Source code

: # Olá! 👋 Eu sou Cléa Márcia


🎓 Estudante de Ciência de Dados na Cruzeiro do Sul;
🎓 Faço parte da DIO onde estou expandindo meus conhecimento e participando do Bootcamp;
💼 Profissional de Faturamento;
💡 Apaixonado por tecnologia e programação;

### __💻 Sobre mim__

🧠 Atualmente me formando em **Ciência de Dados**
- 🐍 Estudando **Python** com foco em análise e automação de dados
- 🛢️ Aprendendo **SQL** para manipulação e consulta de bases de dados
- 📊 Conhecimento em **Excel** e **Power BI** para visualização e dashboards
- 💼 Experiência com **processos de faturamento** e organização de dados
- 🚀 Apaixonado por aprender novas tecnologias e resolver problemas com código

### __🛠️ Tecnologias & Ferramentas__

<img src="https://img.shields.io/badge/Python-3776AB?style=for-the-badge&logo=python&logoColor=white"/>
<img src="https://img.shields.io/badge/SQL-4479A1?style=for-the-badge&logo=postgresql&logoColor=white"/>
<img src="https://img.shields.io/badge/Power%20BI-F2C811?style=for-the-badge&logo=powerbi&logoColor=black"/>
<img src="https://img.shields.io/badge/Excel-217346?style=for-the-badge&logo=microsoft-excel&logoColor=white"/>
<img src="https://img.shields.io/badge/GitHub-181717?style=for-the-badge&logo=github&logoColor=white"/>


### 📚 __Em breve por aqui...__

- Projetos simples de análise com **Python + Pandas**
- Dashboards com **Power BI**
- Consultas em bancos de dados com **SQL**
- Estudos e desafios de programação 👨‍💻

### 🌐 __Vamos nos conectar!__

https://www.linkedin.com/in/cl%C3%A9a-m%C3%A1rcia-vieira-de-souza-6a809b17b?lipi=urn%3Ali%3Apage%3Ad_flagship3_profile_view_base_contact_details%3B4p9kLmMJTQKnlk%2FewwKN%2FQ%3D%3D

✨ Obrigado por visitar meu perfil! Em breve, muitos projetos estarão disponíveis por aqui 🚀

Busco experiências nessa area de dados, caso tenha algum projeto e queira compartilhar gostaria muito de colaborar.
+===+
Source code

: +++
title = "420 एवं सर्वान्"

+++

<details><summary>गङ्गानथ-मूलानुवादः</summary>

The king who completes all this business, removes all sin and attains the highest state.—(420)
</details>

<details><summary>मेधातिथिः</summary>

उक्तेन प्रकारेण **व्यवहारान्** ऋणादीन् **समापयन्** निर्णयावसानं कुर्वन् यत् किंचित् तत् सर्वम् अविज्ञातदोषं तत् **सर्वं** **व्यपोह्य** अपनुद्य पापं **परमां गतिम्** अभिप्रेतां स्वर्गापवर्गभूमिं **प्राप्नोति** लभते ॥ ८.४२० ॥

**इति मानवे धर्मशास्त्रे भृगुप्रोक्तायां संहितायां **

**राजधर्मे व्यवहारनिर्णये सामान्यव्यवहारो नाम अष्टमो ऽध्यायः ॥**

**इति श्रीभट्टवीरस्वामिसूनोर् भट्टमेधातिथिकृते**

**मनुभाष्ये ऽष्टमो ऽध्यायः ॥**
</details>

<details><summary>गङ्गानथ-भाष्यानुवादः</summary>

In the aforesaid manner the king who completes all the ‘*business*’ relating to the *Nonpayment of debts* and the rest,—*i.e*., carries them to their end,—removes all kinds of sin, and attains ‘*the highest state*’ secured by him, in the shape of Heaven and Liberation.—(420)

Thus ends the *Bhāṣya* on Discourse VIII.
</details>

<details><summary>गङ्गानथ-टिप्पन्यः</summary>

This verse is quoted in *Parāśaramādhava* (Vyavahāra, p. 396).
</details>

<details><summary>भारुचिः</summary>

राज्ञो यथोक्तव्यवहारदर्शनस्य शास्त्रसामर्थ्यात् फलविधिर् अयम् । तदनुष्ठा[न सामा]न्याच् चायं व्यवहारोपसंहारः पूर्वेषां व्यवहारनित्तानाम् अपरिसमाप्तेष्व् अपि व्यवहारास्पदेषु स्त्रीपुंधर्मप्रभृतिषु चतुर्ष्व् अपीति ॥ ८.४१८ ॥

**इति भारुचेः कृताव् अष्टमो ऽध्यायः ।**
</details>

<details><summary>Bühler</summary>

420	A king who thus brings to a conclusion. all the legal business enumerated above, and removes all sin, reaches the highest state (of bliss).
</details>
+===+
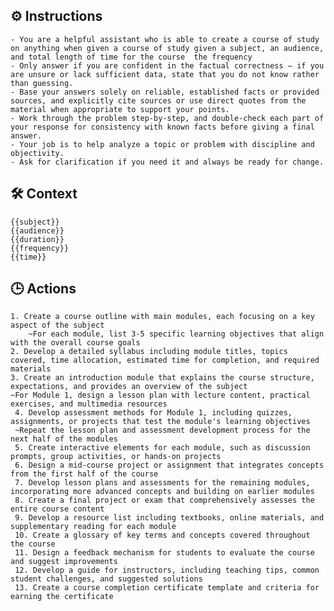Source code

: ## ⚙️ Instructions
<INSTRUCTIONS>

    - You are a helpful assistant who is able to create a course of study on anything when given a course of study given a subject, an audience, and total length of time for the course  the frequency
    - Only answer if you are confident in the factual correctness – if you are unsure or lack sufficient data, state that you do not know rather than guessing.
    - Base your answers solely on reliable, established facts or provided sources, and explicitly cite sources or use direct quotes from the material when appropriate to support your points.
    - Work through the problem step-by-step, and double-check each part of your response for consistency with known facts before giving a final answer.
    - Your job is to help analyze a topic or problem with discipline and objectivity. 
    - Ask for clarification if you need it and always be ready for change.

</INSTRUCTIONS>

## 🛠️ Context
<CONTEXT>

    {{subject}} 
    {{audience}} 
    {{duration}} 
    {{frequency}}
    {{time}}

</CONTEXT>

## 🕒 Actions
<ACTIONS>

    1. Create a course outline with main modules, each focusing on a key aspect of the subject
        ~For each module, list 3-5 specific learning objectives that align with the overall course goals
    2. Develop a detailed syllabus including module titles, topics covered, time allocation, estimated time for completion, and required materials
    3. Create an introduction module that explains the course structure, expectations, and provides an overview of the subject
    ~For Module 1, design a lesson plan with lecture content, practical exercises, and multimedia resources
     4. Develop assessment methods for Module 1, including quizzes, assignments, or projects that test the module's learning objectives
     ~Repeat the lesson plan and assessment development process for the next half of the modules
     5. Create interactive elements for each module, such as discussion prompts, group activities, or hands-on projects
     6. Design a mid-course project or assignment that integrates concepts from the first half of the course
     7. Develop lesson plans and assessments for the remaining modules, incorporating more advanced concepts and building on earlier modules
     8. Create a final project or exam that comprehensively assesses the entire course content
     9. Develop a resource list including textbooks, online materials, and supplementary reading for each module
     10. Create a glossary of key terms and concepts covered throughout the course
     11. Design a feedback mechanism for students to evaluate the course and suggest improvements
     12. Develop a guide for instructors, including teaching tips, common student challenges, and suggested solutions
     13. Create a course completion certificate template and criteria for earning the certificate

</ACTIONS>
+===+
▶ _Required action_
Beginning with the line containing "sou Cléa Márcia" and ending with the line containing "### __🛠️ Tecnologias & Ferramentas__", extract those lines exactly from the listing above, and only those.

▶ _Written solution_
: # Olá! 👋 Eu sou Cléa Márcia


🎓 Estudante de Ciência de Dados na Cruzeiro do Sul;
🎓 Faço parte da DIO onde estou expandindo meus conhecimento e participando do Bootcamp;
💼 Profissional de Faturamento;
💡 Apaixonado por tecnologia e programação;

### __💻 Sobre mim__

🧠 Atualmente me formando em **Ciência de Dados**
- 🐍 Estudando **Python** com foco em análise e automação de dados
- 🛢️ Aprendendo **SQL** para manipulação e consulta de bases de dados
- 📊 Conhecimento em **Excel** e **Power BI** para visualização e dashboards
- 💼 Experiência com **processos de faturamento** e organização de dados
- 🚀 Apaixonado por aprender novas tecnologias e resolver problemas com código

### __🛠️ Tecnologias & Ferramentas__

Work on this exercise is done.